*** Opening of DATA EXCERPTS ***
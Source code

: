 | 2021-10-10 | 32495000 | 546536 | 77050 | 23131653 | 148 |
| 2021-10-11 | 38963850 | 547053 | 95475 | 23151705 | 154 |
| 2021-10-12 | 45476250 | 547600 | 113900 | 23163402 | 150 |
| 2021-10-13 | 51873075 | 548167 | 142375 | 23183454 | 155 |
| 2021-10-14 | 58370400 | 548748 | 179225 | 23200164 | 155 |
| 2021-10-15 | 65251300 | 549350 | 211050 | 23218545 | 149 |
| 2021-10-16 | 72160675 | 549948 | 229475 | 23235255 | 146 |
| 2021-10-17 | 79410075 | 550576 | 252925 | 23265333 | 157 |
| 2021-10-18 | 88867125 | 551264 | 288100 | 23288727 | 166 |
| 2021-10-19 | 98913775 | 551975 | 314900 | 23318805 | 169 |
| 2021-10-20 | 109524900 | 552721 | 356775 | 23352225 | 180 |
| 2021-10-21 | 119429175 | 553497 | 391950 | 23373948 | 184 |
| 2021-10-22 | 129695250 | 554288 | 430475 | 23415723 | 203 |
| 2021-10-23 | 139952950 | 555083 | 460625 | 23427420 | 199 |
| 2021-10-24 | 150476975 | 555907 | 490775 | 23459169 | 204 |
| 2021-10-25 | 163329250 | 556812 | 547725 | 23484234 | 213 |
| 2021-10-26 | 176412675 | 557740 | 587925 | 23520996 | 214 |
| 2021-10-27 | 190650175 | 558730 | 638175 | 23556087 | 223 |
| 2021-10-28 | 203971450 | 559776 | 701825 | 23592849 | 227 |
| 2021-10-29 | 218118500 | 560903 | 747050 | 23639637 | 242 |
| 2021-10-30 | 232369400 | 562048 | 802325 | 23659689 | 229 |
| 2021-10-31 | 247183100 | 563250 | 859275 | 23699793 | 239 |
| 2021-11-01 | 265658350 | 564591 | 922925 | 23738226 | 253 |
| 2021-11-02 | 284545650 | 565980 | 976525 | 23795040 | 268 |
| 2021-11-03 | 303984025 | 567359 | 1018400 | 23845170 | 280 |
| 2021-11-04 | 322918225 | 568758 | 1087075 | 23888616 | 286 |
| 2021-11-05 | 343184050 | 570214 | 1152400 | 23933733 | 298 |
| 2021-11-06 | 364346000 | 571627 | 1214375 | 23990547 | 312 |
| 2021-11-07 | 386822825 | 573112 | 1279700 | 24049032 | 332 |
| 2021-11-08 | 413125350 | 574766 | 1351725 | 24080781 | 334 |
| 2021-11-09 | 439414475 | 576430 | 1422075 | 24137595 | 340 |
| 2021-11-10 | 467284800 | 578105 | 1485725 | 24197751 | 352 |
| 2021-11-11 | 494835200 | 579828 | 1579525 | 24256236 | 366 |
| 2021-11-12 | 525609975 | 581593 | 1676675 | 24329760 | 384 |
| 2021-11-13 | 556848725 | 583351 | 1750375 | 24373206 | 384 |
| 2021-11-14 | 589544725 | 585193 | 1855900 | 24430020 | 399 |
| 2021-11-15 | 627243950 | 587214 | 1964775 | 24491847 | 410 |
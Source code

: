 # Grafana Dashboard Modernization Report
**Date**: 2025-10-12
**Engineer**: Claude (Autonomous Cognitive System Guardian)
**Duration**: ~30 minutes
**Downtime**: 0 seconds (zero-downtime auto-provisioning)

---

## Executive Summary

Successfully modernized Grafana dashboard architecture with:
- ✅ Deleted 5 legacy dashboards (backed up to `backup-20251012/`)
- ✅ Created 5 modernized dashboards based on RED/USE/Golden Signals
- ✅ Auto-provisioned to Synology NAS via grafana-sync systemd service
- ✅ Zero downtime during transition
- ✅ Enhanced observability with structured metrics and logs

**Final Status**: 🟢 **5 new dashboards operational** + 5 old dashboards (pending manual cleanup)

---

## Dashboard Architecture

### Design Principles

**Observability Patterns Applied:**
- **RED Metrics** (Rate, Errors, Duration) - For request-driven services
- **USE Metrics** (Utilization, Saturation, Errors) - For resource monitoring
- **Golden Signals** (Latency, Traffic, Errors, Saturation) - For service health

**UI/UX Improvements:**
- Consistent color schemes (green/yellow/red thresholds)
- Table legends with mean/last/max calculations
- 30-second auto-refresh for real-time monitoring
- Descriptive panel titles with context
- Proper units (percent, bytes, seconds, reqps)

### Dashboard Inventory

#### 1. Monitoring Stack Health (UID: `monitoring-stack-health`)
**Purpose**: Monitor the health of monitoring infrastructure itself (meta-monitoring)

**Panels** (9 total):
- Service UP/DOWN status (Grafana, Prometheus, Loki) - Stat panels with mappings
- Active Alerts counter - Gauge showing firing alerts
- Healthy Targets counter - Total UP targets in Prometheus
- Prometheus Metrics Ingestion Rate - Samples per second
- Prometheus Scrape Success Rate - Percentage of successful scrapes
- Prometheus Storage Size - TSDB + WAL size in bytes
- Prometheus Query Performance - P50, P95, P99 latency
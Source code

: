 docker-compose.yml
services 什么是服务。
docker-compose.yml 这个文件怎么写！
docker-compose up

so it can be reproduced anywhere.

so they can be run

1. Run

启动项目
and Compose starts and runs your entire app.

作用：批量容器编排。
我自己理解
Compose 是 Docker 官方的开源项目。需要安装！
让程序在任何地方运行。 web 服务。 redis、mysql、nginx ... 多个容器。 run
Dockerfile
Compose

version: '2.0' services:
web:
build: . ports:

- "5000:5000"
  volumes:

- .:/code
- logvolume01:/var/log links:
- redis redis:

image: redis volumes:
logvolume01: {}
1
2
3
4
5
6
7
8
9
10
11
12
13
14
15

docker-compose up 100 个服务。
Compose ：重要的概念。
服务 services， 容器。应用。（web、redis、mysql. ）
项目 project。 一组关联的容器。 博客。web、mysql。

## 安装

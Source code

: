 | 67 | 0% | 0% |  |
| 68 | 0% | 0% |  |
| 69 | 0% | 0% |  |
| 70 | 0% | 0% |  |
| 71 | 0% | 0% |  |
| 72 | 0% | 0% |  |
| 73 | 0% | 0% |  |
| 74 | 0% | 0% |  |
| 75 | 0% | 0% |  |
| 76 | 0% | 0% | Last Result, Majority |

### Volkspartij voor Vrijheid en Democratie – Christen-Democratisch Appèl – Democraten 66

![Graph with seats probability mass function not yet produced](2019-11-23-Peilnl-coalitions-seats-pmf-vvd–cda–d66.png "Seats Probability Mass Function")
*** Close of DATA EXCERPTS ***
#### [DIRECTIONS FOR THIS TASK]
If a line in the records above contains the word "counter", copy it.

#### [ANSWER SECTION]
- Active Alerts counter - Gauge showing firing alerts
- Healthy Targets counter - Total UP targets in Prometheus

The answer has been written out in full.